WHAT TO WORK ON:
Every line below containing the word "wires" should be found and copied.

Saved entries
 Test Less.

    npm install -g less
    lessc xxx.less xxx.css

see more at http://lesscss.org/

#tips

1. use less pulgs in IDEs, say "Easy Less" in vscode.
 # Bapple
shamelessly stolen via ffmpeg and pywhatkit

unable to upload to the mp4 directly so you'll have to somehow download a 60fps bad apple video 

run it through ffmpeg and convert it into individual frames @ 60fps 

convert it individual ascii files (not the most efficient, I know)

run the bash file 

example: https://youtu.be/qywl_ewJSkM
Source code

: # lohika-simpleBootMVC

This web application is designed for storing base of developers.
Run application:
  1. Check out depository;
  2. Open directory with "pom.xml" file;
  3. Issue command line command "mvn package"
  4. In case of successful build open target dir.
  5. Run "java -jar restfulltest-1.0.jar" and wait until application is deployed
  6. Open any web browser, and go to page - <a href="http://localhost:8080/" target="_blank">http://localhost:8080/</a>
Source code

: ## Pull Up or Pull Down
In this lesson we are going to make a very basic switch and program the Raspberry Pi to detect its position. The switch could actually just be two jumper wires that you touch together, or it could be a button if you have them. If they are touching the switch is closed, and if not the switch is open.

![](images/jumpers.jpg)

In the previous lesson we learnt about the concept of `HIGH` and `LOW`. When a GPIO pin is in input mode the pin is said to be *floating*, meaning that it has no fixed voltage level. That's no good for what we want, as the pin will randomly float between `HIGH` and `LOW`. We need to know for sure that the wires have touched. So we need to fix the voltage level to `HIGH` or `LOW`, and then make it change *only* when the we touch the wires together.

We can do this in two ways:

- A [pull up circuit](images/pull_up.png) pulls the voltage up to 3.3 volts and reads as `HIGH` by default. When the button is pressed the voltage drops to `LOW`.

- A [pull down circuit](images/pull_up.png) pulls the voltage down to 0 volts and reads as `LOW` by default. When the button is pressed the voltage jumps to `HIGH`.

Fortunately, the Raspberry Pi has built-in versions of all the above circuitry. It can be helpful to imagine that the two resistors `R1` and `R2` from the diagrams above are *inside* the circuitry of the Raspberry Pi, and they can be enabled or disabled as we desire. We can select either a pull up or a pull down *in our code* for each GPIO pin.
---
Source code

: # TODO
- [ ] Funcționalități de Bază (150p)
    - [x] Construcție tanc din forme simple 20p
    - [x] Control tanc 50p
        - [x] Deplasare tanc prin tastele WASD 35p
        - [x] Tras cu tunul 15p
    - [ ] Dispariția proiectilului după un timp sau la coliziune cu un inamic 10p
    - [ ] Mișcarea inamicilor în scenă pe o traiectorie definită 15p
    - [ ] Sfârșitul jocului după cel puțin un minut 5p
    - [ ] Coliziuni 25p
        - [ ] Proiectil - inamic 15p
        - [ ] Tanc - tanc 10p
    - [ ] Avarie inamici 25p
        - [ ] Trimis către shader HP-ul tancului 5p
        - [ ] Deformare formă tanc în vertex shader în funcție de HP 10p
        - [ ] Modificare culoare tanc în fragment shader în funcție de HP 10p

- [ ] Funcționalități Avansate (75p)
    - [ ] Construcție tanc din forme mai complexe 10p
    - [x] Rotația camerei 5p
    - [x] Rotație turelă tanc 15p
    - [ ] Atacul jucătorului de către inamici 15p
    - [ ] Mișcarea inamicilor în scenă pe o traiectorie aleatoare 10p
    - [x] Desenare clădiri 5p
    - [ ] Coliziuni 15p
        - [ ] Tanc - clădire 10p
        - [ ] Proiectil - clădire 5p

RESPONSE TO THIS TASK:
In this lesson we are going to make a very basic switch and program the Raspberry Pi to detect its position. The switch could actually just be two jumper wires that you touch together, or it could be a button if you have them. If they are touching the switch is closed, and if not the switch is open.
In the previous lesson we learnt about the concept of `HIGH` and `LOW`. When a GPIO pin is in input mode the pin is said to be *floating*, meaning that it has no fixed voltage level. That's no good for what we want, as the pin will randomly float between `HIGH` and `LOW`. We need to know for sure that the wires have touched. So we need to fix the voltage level to `HIGH` or `LOW`, and then make it change *only* when the we touch the wires together.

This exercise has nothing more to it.